About this exercise: In the material below, please retype the lines from the very first through the one with "through chapter markers.", exactly and without pictures.

Data extract:
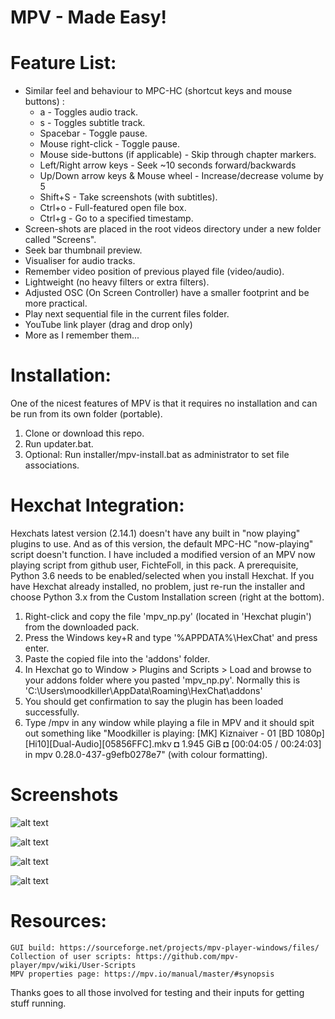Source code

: # MPV - Made Easy!

# Feature List:

* Similar feel and behaviour to MPC-HC (shortcut keys and mouse buttons) :
     * a - Toggles audio track.
     * s - Toggles subtitle track.
     * Spacebar - Toggle pause.
     * Mouse right-click - Toggle pause.
     * Mouse side-buttons (if applicable) - Skip through chapter markers.
     * Left/Right arrow keys - Seek ~10 seconds forward/backwards
     * Up/Down arrow keys  & Mouse wheel - Increase/decrease volume by 5
     * Shift+S - Take screenshots (with subtitles).
     * Ctrl+o - Full-featured open file box.
     * Ctrl+g - Go to a specified timestamp. 
* Screen-shots are placed in the root videos directory under a new folder called "Screens".
* Seek bar thumbnail preview.
* Visualiser for audio tracks.
* Remember video position of previous played file (video/audio).
* Lightweight (no heavy filters or extra filters).
* Adjusted OSC (On Screen Controller) have a smaller footprint and be more practical.
* Play next sequential file in the current files folder.
* YouTube link player (drag and drop only)
* More as I remember them...


# Installation:

One of the nicest features of MPV is that it requires no installation and can be run from its own folder (portable).
1. Clone or download this repo.
2. Run updater.bat.
3. Optional: Run installer/mpv-install.bat as administrator to set file associations.


# Hexchat Integration:

Hexchats latest version (2.14.1) doesn't have any built in "now playing" plugins to use. And as of this version, the default MPC-HC "now-playing" script doesn't function. I have included a modified version of an MPV now playing script from github user, FichteFoll, in this pack. A prerequisite, Python 3.6 needs to be enabled/selected when you install Hexchat. If you have Hexchat already installed, no problem, just re-run the installer and choose Python 3.x from the Custom Installation screen (right at the bottom).

1. Right-click and copy the file 'mpv_np.py' (located in 'Hexchat plugin') from the downloaded pack.
2. Press the Windows key+R and type '%APPDATA%\HexChat' and press enter.
3. Paste the copied file into the 'addons' folder.
4. In Hexchat go to Window > Plugins and Scripts > Load and browse to your addons folder where you pasted 'mpv_np.py'. Normally this is 'C:\Users\moodkiller\AppData\Roaming\HexChat\addons'
5. You  should get confirmation to say the plugin has been loaded successfully.
6. Type /mpv in any window while playing a file in MPV and it should spit out something like "Moodkiller is playing: [MK] Kiznaiver - 01 [BD 1080p][Hi10][Dual-Audio][05856FFC].mkv ◘ 1.945 GiB ◘ [00:04:05 / 00:24:03] in mpv 0.28.0-437-g9efb0278e7" (with colour formatting).

# Screenshots
![alt text](https://i.imgur.com/GlXp12f.png "Open file window")

![alt text](https://i.imgur.com/E0W622O.png "OSC overview, Thumbnail preview, seek bar, volume bar, window title")

![alt text](https://i.imgur.com/nomUrXt.png "Seek to specified timestamp")

![alt text](https://i.imgur.com/xB3cbkY.png "HexChat 2.14.x now playing plugin")

# Resources:
    GUI build: https://sourceforge.net/projects/mpv-player-windows/files/
    Collection of user scripts: https://github.com/mpv-player/mpv/wiki/User-Scripts
    MPV properties page: https://mpv.io/manual/master/#synopsis

Thanks goes to all those involved for testing and their inputs for getting stuff running. 
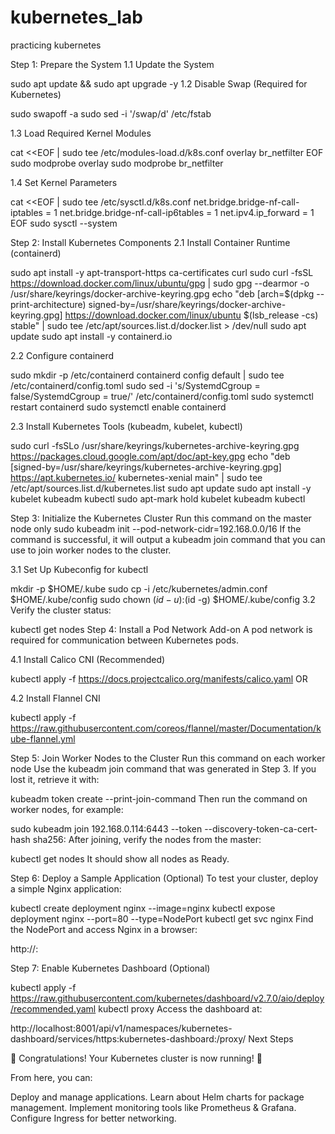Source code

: # kubernetes_lab
practicing kubernetes

Step 1: Prepare the System
1.1 Update the System

sudo apt update && sudo apt upgrade -y
1.2 Disable Swap (Required for Kubernetes)

sudo swapoff -a
sudo sed -i '/swap/d' /etc/fstab

1.3 Load Required Kernel Modules

cat <<EOF | sudo tee /etc/modules-load.d/k8s.conf
overlay
br_netfilter
EOF
sudo modprobe overlay
sudo modprobe br_netfilter

1.4 Set Kernel Parameters

cat <<EOF | sudo tee /etc/sysctl.d/k8s.conf
net.bridge.bridge-nf-call-iptables  = 1
net.bridge.bridge-nf-call-ip6tables = 1
net.ipv4.ip_forward                 = 1
EOF
sudo sysctl --system

Step 2: Install Kubernetes Components
2.1 Install Container Runtime (containerd)

sudo apt install -y apt-transport-https ca-certificates curl
sudo curl -fsSL https://download.docker.com/linux/ubuntu/gpg | sudo gpg --dearmor -o /usr/share/keyrings/docker-archive-keyring.gpg
echo "deb [arch=$(dpkg --print-architecture) signed-by=/usr/share/keyrings/docker-archive-keyring.gpg] https://download.docker.com/linux/ubuntu $(lsb_release -cs) stable" | sudo tee /etc/apt/sources.list.d/docker.list > /dev/null
sudo apt update
sudo apt install -y containerd.io

2.2 Configure containerd

sudo mkdir -p /etc/containerd
containerd config default | sudo tee /etc/containerd/config.toml
sudo sed -i 's/SystemdCgroup = false/SystemdCgroup = true/' /etc/containerd/config.toml
sudo systemctl restart containerd
sudo systemctl enable containerd

2.3 Install Kubernetes Tools (kubeadm, kubelet, kubectl)

sudo curl -fsSLo /usr/share/keyrings/kubernetes-archive-keyring.gpg https://packages.cloud.google.com/apt/doc/apt-key.gpg
echo "deb [signed-by=/usr/share/keyrings/kubernetes-archive-keyring.gpg] https://apt.kubernetes.io/ kubernetes-xenial main" | sudo tee /etc/apt/sources.list.d/kubernetes.list
sudo apt update
sudo apt install -y kubelet kubeadm kubectl
sudo apt-mark hold kubelet kubeadm kubectl

Step 3: Initialize the Kubernetes Cluster
Run this command on the master node only
sudo kubeadm init --pod-network-cidr=192.168.0.0/16
If the command is successful, it will output a kubeadm join command that you can use to join worker nodes to the cluster.

3.1 Set Up Kubeconfig for kubectl

mkdir -p $HOME/.kube
sudo cp -i /etc/kubernetes/admin.conf $HOME/.kube/config
sudo chown $(id -u):$(id -g) $HOME/.kube/config
3.2 Verify the cluster status:

kubectl get nodes
Step 4: Install a Pod Network Add-on
A pod network is required for communication between Kubernetes pods.

4.1 Install Calico CNI (Recommended)

kubectl apply -f https://docs.projectcalico.org/manifests/calico.yaml
OR

4.2 Install Flannel CNI

kubectl apply -f https://raw.githubusercontent.com/coreos/flannel/master/Documentation/kube-flannel.yml

Step 5: Join Worker Nodes to the Cluster
Run this command on each worker node Use the kubeadm join command that was generated in Step 3. If you lost it, retrieve it with:

kubeadm token create --print-join-command
Then run the command on worker nodes, for example:

sudo kubeadm join 192.168.0.114:6443 --token <TOKEN> --discovery-token-ca-cert-hash sha256:<HASH>
After joining, verify the nodes from the master:


kubectl get nodes
It should show all nodes as Ready.

Step 6: Deploy a Sample Application (Optional)
To test your cluster, deploy a simple Nginx application:

kubectl create deployment nginx --image=nginx
kubectl expose deployment nginx --port=80 --type=NodePort
kubectl get svc nginx
Find the NodePort and access Nginx in a browser:

http://<worker-node-ip>:<NodePort>

Step 7: Enable Kubernetes Dashboard (Optional)

kubectl apply -f https://raw.githubusercontent.com/kubernetes/dashboard/v2.7.0/aio/deploy/recommended.yaml
kubectl proxy
Access the dashboard at:

http://localhost:8001/api/v1/namespaces/kubernetes-dashboard/services/https:kubernetes-dashboard:/proxy/
Next Steps

🎯 Congratulations! Your Kubernetes cluster is now running! 🎯

From here, you can:

Deploy and manage applications.
Learn about Helm charts for package management.
Implement monitoring tools like Prometheus & Grafana.
Configure Ingress for better networking.
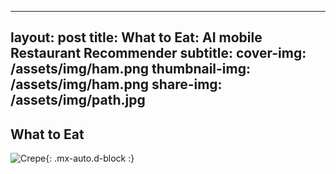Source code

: 
---
layout: post
title: What to Eat: AI mobile Restaurant Recommender
subtitle: 
cover-img: /assets/img/ham.png
thumbnail-img: /assets/img/ham.png
share-img: /assets/img/path.jpg
---


## What to Eat 






![Crepe](https://s3-media3.fl.yelpcdn.com/bphoto/cQ1Yoa75m2yUFFbY2xwuqw/348s.jpg){: .mx-auto.d-block :}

Task output:
Source code

: # MPV - Made Easy!

# Feature List:

* Similar feel and behaviour to MPC-HC (shortcut keys and mouse buttons) :
     * a - Toggles audio track.
     * s - Toggles subtitle track.
     * Spacebar - Toggle pause.
     * Mouse right-click - Toggle pause.
     * Mouse side-buttons (if applicable) - Skip through chapter markers.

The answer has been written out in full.